|dc.description.abstract||The question arose whether an employee could be fairly dismissed in cases of transfer of a business. Common law caused great uncertainty in respect of the employment contracts of employees. They were dismissed by their former employer, to the effect that they had to apply for work at the new employer all over again. Section 197 of the 1995 LRA, which was amended by the Labour Relations Amendment Act 12 of 2002, was brought into life. According to this section employees, along with all their rights and obligations, will automatically transfer with the business to the new employer, hereby ensuring the continuity of the employees' employment. The business had to be transferred as a going concern to qualify for the protection offered by section 197. When an insolvent business is transferred, section 197A ensures that the employees within that solvent business transfers with the business to the new employer, as if it is a solvent business. Their rights and obligations remain in force against the former employer.
Effect must be given to the right of every employee to fair labour practices in terms of section 23 of the Constitution of the Republic of South Africa, 1996. There for, in terms of section 187(1)(g) of the 1995 LRA, the dismissal of an employee which is based on the transfer of a business, is strictly forbidden. Dismissal in these cases will be deemed automatically unfair. However, to sustain a balance between the rights of the employee and the rights of the employer, the employer must be able to dismiss an employee. Such dismissal will be fair only in cases where it is based on the employer's operational requirements.

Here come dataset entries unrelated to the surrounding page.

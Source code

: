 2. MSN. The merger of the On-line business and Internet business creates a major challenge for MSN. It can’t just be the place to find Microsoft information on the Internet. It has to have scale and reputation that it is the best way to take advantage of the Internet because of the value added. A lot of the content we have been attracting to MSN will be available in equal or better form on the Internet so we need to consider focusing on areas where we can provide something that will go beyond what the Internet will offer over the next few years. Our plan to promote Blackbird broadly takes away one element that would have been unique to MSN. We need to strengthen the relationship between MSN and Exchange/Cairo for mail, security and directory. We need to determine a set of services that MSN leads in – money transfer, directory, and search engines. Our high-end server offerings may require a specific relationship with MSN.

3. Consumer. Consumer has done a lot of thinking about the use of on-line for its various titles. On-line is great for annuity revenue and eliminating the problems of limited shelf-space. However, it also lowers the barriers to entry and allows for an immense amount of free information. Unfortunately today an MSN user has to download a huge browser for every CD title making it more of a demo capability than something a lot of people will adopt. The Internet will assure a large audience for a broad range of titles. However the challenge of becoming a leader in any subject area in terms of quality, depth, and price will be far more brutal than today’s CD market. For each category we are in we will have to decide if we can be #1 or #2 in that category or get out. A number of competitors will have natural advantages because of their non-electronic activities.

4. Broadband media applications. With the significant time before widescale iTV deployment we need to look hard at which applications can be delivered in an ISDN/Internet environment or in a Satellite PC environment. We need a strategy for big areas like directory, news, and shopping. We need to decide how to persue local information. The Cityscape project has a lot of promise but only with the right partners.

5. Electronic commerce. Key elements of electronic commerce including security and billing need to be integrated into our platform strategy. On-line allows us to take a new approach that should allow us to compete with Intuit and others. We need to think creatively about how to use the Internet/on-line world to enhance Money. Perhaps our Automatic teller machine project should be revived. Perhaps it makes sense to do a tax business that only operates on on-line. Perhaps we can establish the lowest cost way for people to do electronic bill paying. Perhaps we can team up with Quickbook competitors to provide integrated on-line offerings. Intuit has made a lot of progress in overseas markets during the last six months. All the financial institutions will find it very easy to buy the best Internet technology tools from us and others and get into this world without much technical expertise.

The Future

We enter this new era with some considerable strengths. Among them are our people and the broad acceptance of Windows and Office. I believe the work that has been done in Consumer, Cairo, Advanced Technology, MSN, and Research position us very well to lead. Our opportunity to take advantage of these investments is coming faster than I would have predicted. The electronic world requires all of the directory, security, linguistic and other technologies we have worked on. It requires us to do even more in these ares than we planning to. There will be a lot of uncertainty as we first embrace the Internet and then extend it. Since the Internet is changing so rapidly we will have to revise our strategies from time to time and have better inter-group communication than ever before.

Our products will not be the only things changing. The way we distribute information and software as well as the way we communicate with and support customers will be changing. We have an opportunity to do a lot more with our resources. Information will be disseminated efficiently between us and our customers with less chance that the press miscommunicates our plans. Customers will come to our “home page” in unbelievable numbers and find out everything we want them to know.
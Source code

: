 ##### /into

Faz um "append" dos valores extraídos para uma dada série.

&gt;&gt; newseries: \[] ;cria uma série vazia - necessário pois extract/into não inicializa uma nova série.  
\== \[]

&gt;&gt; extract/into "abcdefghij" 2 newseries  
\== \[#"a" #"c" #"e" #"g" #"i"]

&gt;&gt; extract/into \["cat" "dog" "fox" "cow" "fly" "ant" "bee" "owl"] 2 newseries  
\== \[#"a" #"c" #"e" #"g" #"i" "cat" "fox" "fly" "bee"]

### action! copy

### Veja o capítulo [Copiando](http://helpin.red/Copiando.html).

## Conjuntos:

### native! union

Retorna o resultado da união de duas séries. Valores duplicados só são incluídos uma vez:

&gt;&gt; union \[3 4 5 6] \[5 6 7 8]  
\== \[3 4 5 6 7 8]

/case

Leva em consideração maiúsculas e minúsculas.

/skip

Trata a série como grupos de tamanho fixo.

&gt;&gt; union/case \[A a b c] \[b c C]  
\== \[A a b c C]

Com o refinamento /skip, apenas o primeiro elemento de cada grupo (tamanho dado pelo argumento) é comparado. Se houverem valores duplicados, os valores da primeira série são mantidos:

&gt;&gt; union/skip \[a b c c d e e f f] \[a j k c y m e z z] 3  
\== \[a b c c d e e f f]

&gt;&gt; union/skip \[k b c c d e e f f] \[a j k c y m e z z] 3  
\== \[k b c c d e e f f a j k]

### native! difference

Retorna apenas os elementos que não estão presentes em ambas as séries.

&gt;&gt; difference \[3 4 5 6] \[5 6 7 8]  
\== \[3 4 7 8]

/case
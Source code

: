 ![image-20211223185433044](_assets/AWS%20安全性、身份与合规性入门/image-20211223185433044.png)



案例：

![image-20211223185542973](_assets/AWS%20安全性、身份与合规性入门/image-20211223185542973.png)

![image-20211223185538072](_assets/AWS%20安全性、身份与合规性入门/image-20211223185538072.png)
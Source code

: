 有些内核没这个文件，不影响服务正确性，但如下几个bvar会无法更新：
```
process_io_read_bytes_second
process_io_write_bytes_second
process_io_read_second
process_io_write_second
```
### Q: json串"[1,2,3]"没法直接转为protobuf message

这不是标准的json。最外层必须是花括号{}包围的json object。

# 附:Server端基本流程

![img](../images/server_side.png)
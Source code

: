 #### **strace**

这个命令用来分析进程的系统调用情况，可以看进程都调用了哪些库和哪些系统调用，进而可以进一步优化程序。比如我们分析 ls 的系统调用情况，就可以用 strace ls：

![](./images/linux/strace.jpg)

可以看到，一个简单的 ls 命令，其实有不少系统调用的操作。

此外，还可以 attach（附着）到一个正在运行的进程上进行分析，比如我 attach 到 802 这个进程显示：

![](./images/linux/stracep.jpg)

An attempt will be made to compare the South African law with the English law. The English common law also caused uncertainty regarding the employees' contracts. The answer to this uncertainty was the Employment Protection (Consolidation) Act 1978 [EP(C)A] and the Transfer of Undertakings (Protection of Employment) Regulations 1981 which has been amended by the 2006 TUPE Regulations. Paragraph 17 of the
EP(C)A ensures the continuity of the employees' employment contracts, whilst regulation 4 of the 2006 TUPE Regulations regulates the automatic transfer of the employees to the new employer.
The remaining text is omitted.